Safer Sex, Mobbing, Sucht

Im Mädchentreff fällt das lange Regal mit unzähligen Zeitschriften und Broschüren auf. Sie liegen nicht zufällig dort. Es geht um die Themen Sex, Verhütung, Pubertät, Mobbing oder auch  Sucht. Die Mädchen können im Treff oder zu Hause durch die Broschüren blättern, sich erste Informationen holen und wenn sie Fragen haben, können sie sich an die Leiterinnen wenden.
„Safer Sex... sicher!“ steht auf einem der kleinen Büchlein. „Jedes Präservativ ist einzeln in einer Folie verpackt. Solange die Folie ein Luftkissen enthält, ist alles bestens.“ Oder: „Tipp: Ein kleiner Vorrat an Präservativen – am richtigen Ort – ist ideal. Für Männer und für Frauen – und egal, ob man sie gerade heute braucht.“
Die Stiftung „Berner Gesundheit“ fragt auf einer Postkarte: „Sorgen um deinen Konsum?“ Zu sehen ist eine junge, hübsche Frau, mit rötlichen Haaren und sorgfältig gezupften Augenbrauen. Vor ihr auf dem Tisch steht eine grüne Flasche Bier.
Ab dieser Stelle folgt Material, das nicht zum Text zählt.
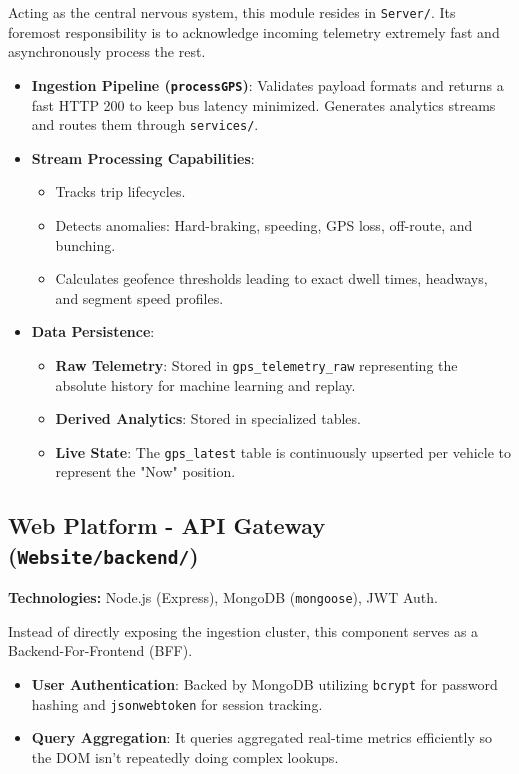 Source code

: \documentclass[12pt, a4paper]{article}
\begin{document}
Acting as the central nervous system, this module resides in \texttt{Server/}. Its foremost responsibility is to acknowledge incoming telemetry extremely fast and asynchronously process the rest.
\begin{itemize}
    \item \textbf{Ingestion Pipeline (\texttt{processGPS})}: Validates payload formats and returns a fast HTTP 200 to keep bus latency minimized. Generates analytics streams and routes them through \texttt{services/}.
    \item \textbf{Stream Processing Capabilities}:
    \begin{itemize}
        \item Tracks trip lifecycles.
        \item Detects anomalies: Hard-braking, speeding, GPS loss, off-route, and bunching.
        \item Calculates geofence thresholds leading to exact dwell times, headways, and segment speed profiles.
    \end{itemize}
    \item \textbf{Data Persistence}:
    \begin{itemize}
        \item \textbf{Raw Telemetry}: Stored in \texttt{gps\_telemetry\_raw} representing the absolute history for machine learning and replay.
        \item \textbf{Derived Analytics}: Stored in specialized tables.
        \item \textbf{Live State}: The \texttt{gps\_latest} table is continuously upserted per vehicle to represent the "Now" position.
    \end{itemize}
\end{itemize}

\subsection{Web Platform - API Gateway (\texttt{Website/backend/})}
\textbf{Technologies:} Node.js (Express), MongoDB (\texttt{mongoose}), JWT Auth.

Instead of directly exposing the ingestion cluster, this component serves as a Backend-For-Frontend (BFF).
\begin{itemize}
    \item \textbf{User Authentication}: Backed by MongoDB utilizing \texttt{bcrypt} for password hashing and \texttt{jsonwebtoken} for session tracking.
    \item \textbf{Query Aggregation}: It queries aggregated real-time metrics efficiently so the DOM isn't repeatedly doing complex lookups.
\end{itemize}
\end{document}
Auf einer kleinen Broschüre steht: „Flyer für Jugendliche – gemeinsam gegen Mobbing in der Schule – ausgespielt.“  Von der Bundeszentrale für gesundheitliche Aufklärung liegt eine 100 Seiten dicke Broschüre auf. Der Titel: „Aufregende Jahre – Jules Tagebuch.“ Jules ist sechzehn und ruft auf der zweiten Seite der Broschüre den Leserinnen zu: „Hallo ihr Süssen!“ Sie erzählt, wie ihre Brustwarzen sich veränderten. Sie war zehn und dachte freudig: „Jetzt werde ich erwachsen.“ Über Hormone wird geredet.  Ein Titel lautet: „Ich bin mein eigenes Idol.“ Die Bilder zeigen, wie Brüste wachsen oder Kondome benützt werden müssen. Und es gibt ein Rezept für Ringelblumenöl gegen Menstruationsbeschwerden.
Der Treff ist nicht nur ein Ort, an dem die Mädchen über ihre Schwierigkeiten reden. Die Leiterinnen möchten die Mädchen auch dazu inspirieren, verschiedene Hobbys auszuprobieren. Deshalb liegt auch die  Zeitschrift „Gut drauf“ auf dem Regal. So erfahren  die Mädchen zehn Gute Gründe, um Sport zu treiben.  Erster Grund: „Wer sich bewegt, fühlt sich wohl. Zweiter Grund: Gute Laune durch Bewegung. Zehnter Grund: Spass statt Frust.“
Auch das Jahresprogramm 2017 liegt auch auf dem Regal. Am 22. Februar trafen sich die Mädchen um 14 Uhr 30 beim Mädchentreff Punkt 12 – um Schlittschuh zu laufen. Am Freitag, dem 13. März 2017, stand Tanzen auf dem Programm. „Du musst kein Tanzprofi sein! Es geht vor allem darum, Spass an verschiedenen Tänzen zu haben und sich gut zu fühlen. Bring bequeme Kleider und Turnschuhe mit.“ Vom 11. bis zum 13. April waren die Mädchen draussen, bei jedem Wetter. Das Thema: „Heldinnen – wilde Tage draussen in Bern West.“ Im September machten die Mädchen die Stadt unsicher. Sie waren die „Girls in the City: „Mutige, lustige und coole Aktionen sind gefragt. Melde dich bei uns an oder komme direkt vorbei.“

Der Nachmittag ist in den Abend übergegangen. Im Treff  riecht es nach Tomatenspaghetti. Es ist Zeit für das Abendessen. Die Mädchen stecken ihre Smartphones in ihre Rucksäcke und Taschen, denn während dem Essen dürfen sie ihre Telefone nicht benützen. Alle Spielsachen und der Koffer mit den Perlen für die Freundschaftsbänder wurden auf den Billardtisch abgestellt, der nur einen Meter vom Esstisch entfernt steht.  Rahel Mueller schöpft die Spaghetti. Adelita Besic verteilt die Sauce. Die Mädchen reichen ihre Teller.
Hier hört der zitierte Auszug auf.